Water and Sanitation Hygiene Practices for Under-Five Children among Households of Sugali Tribe of Chittoor District, Andhra Pradesh, India

Venkatashiva Reddy B 1, Yadlapalli S Kusuma 2, Chandrakant S Pandav 2, Anil Kumar Goswami 2, Anand Krishnan 2,*
PMCID: PMC5470013  PMID: 28642797

Abstract

Background

Increased mortality is associated with poor household water, sanitation, and hygiene (WaSH) practices. The objective was to study the WaSH practices for under-five children among households of Sugali Tribe, Chittoor district, Andhra Pradesh, India.

Methods

A community-based cross-sectional study was conducted in four mandals in 2012. A total of 500 households with under-five children were identified. Data was collected from mothers/caregivers. A summary WaSH score was generated from four specific indices, water, sanitation, hygiene, and hand washing practices, and determinants were identified.

Results

Of the total households, 69% reported doing nothing at home to make the water safe for drinking. Over 90% of the households reported storing water in a utensil covered with a lid and retrieving water by dipping glass in the vessels. Open defecation was a commonly reported practice (84.8%). About three-fifths of the study's households reported using water and soap for cleaning dirty hands and one-third (37.4%) reported using water and soap after defecation. The median WaSH score was 15. In the hierarchical stepwise multiple linear regression, only socioeconomic variables were significantly associated with WaSH score.

Conclusion

WaSH related practices were generally poor in people of the Sugali Tribe in Andhra Pradesh, India.

1. Introduction

The tribal population groups of India are indigenous people of the land. Tribals are often referred to as adivasi, vanyajati, vanvasi, pahari, adimjati, and anusuchit jan jati, the latter being the constitutional term [1]. Tribal groups, as is also true for other population groups, are at different stages of social, economic, and educational development. While some tribal communities have integrated and adopted a mainstream way of life, at the other end of the spectrum, tribes are characterized by a preagriculture level of technology, a stagnant or declining population, extremely low literacy, and a subsistence level of economy [2]. The Sugali Tribe of Andhra Pradesh represents one such tribe whose members were originally nomads but have now settled into some sort of a permanent settlement. In Andhra Pradesh, Sugalis are numerically the largest Scheduled Tribe (ST) constituting 41.4 percent of the state's ST population [3].

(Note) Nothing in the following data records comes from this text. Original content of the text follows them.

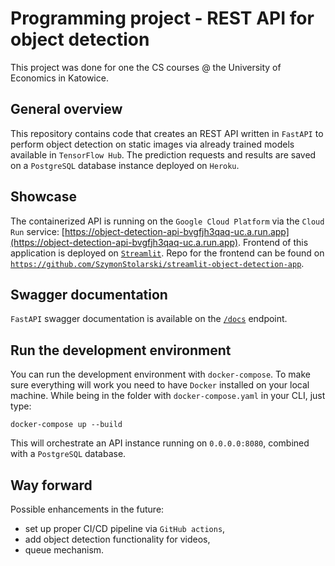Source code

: # Programming project - REST API for object detection
This project was done for one the CS courses @ the University of Economics in Katowice.

## General overview
This repository contains code that creates an REST API written in `FastAPI` to perform object detection on static images via already trained models available in `TensorFlow Hub`. The prediction requests and results are saved on a `PostgreSQL` database instance deployed on `Heroku`.

## Showcase
The containerized API is running on the `Google Cloud Platform` via the `Cloud Run` service: [https://object-detection-api-bvgfjh3qaq-uc.a.run.app](https://object-detection-api-bvgfjh3qaq-uc.a.run.app). Frontend of this application is deployed on [``Streamlit``](https://share.streamlit.io/szymonstolarski/streamlit-object-detection-app/main/app.py). Repo for the frontend can be found on [``https://github.com/SzymonStolarski/streamlit-object-detection-app``](https://github.com/SzymonStolarski/streamlit-object-detection-app).

## Swagger documentation
`FastAPI` swagger documentation is available on the [`/docs`](https://object-detection-api-bvgfjh3qaq-uc.a.run.app/docs) endpoint.

## Run the development environment
You can run the development environment with `docker-compose`. To make sure everything will work you need to have `Docker` installed on your local machine. While being in the folder with `docker-compose.yaml` in your CLI, just type:
```
docker-compose up --build
```
This will orchestrate an API instance running on `0.0.0.0:8080`, combined with a `PostgreSQL` database.

## Way forward
Possible enhancements in the future:

- set up proper CI/CD pipeline via `GitHub actions`,
- add object detection functionality for videos,
- queue mechanism.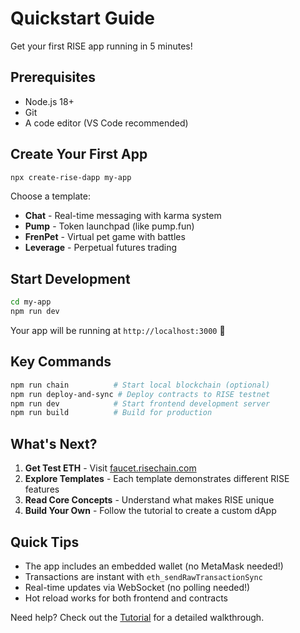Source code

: # Quickstart Guide

Get your first RISE app running in 5 minutes!

## Prerequisites

- Node.js 18+
- Git
- A code editor (VS Code recommended)

## Create Your First App

```bash
npx create-rise-dapp my-app
```

Choose a template:
- **Chat** - Real-time messaging with karma system
- **Pump** - Token launchpad (like pump.fun)
- **FrenPet** - Virtual pet game with battles
- **Leverage** - Perpetual futures trading

## Start Development

```bash
cd my-app
npm run dev
```

Your app will be running at `http://localhost:3000` 🎉

## Key Commands

```bash
npm run chain          # Start local blockchain (optional)
npm run deploy-and-sync # Deploy contracts to RISE testnet
npm run dev            # Start frontend development server
npm run build          # Build for production
```

## What's Next?

1. **Get Test ETH** - Visit [faucet.risechain.com](https://faucet.risechain.com)
2. **Explore Templates** - Each template demonstrates different RISE features
3. **Read Core Concepts** - Understand what makes RISE unique
4. **Build Your Own** - Follow the tutorial to create a custom dApp

## Quick Tips

- The app includes an embedded wallet (no MetaMask needed!)
- Transactions are instant with `eth_sendRawTransactionSync`
- Real-time updates via WebSocket (no polling needed!)
- Hot reload works for both frontend and contracts

Need help? Check out the [Tutorial](./tutorial.md) for a detailed walkthrough.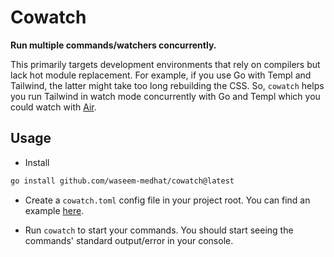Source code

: # Cowatch

**Run multiple commands/watchers concurrently.**

This primarily targets development environments that rely on compilers but lack
hot module replacement. For example, if you use Go with Templ and Tailwind, the
latter might take too long rebuilding the CSS. So, `cowatch` helps you run
Tailwind in watch mode concurrently with Go and Templ which you could watch
with [Air](https://github.com/air-verse/air).

## Usage

- Install
```bash
go install github.com/waseem-medhat/cowatch@latest
```

- Create a `cowatch.toml` config file in your project root. You can find an
example
[here](https://github.com/waseem-medhat/cowatch/blob/main/cowatch.toml).

- Run `cowatch` to start your commands. You should start seeing the commands'
standard output/error in your console.
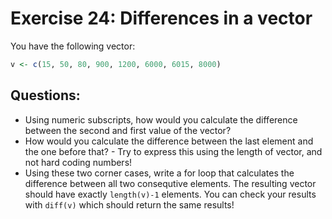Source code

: # Exercise 24: Differences in a vector

You have the following vector:
```R
v <- c(15, 50, 80, 900, 1200, 6000, 6015, 8000)
```

## Questions:
- Using numeric subscripts, how would you calculate the difference between the second and first value of the vector?
- How would you calculate the difference between the last element and the one before that? - Try to express this using the length of vector, and not hard coding numbers!
- Using these two corner cases, write a for loop that calculates the difference between all two consequtive elements.
The resulting vector should have exactly `length(v)-1` elements. You can check your results with `diff(v)` which should return the same results!

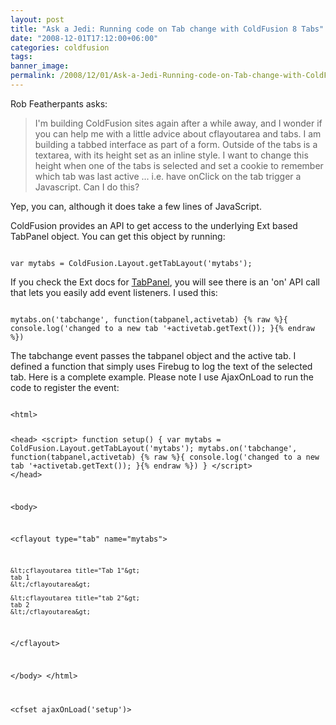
 ```yaml
---
layout: post
title: "Ask a Jedi: Running code on Tab change with ColdFusion 8 Tabs"
date: "2008-12-01T17:12:00+06:00"
categories: coldfusion 
tags: 
banner_image: 
permalink: /2008/12/01/Ask-a-Jedi-Running-code-on-Tab-change-with-ColdFusion-8-Tabs
---
```


Rob Featherpants asks:

<blockquote>
<p>
I'm building ColdFusion sites again after a while away, and I wonder if you can help me with a little advice about cflayoutarea and tabs. I am building a tabbed interface as part of a form. Outside of the tabs is a textarea, with its height set as an inline style. I want to change this height when one of the tabs is selected and set a cookie to remember which tab was last active ... i.e. have onClick on the tab trigger a Javascript.  Can I do this?
</p>
</blockquote>

Yep, you can, although it does take a few lines of JavaScript.
<!--more-->
ColdFusion provides an API to get access to the underlying Ext based TabPanel object. You can get this object by running:

<code>
var mytabs = ColdFusion.Layout.getTabLayout('mytabs');
</code>

If you check the Ext docs for <a href="http://extjs.com/deploy/ext/docs/output/Ext.TabPanel.html">TabPanel</a>, you will see there is an 'on' API call that lets you easily add event listeners. I used this:

<code>
mytabs.on('tabchange', function(tabpanel,activetab) {% raw %}{ console.log('changed to a new tab '+activetab.getText()); }{% endraw %})
</code>

The tabchange event passes the tabpanel object and the active tab. I defined a function that simply uses Firebug to log the text of the selected tab. Here is a complete example. Please note I use AjaxOnLoad to run the code to register the event:

<code>
&lt;html&gt;

&lt;head&gt;
&lt;script&gt;
function setup() {
	var mytabs = ColdFusion.Layout.getTabLayout('mytabs');
	mytabs.on('tabchange', function(tabpanel,activetab) {% raw %}{ console.log('changed to a new tab '+activetab.getText()); }{% endraw %})
}
&lt;/script&gt;
&lt;/head&gt;

&lt;body&gt;

&lt;cflayout type="tab" name="mytabs"&gt;

	&lt;cflayoutarea title="Tab 1"&gt;
	tab 1
	&lt;/cflayoutarea&gt;
	
	&lt;cflayoutarea title="tab 2"&gt;
	tab 2
	&lt;/cflayoutarea&gt;
	
&lt;/cflayout&gt;

&lt;/body&gt;
&lt;/html&gt;

&lt;cfset ajaxOnLoad('setup')&gt;
</code>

Many Indian tribes lived in the remote hilly forest areas and remained isolated, untouched by civilization. As a result, they were largely unaffected by the developmental processes going on in the rest of the state. Therefore, these groups remained backward, particularly in health, education, and socioeconomic aspects [4]. However, over a period, many of these tribes have gradually integrated into the rest of the society. This process of integration presents another set of challenges. This integration could result in some acculturation with a mix of traditional beliefs with modern beliefs resulting in changes in practices and customs. Children would be affected most by these changes, not only because they are a vulnerable group, but also because many of the beliefs which undergo a change are related to childbirth and child rearing [5].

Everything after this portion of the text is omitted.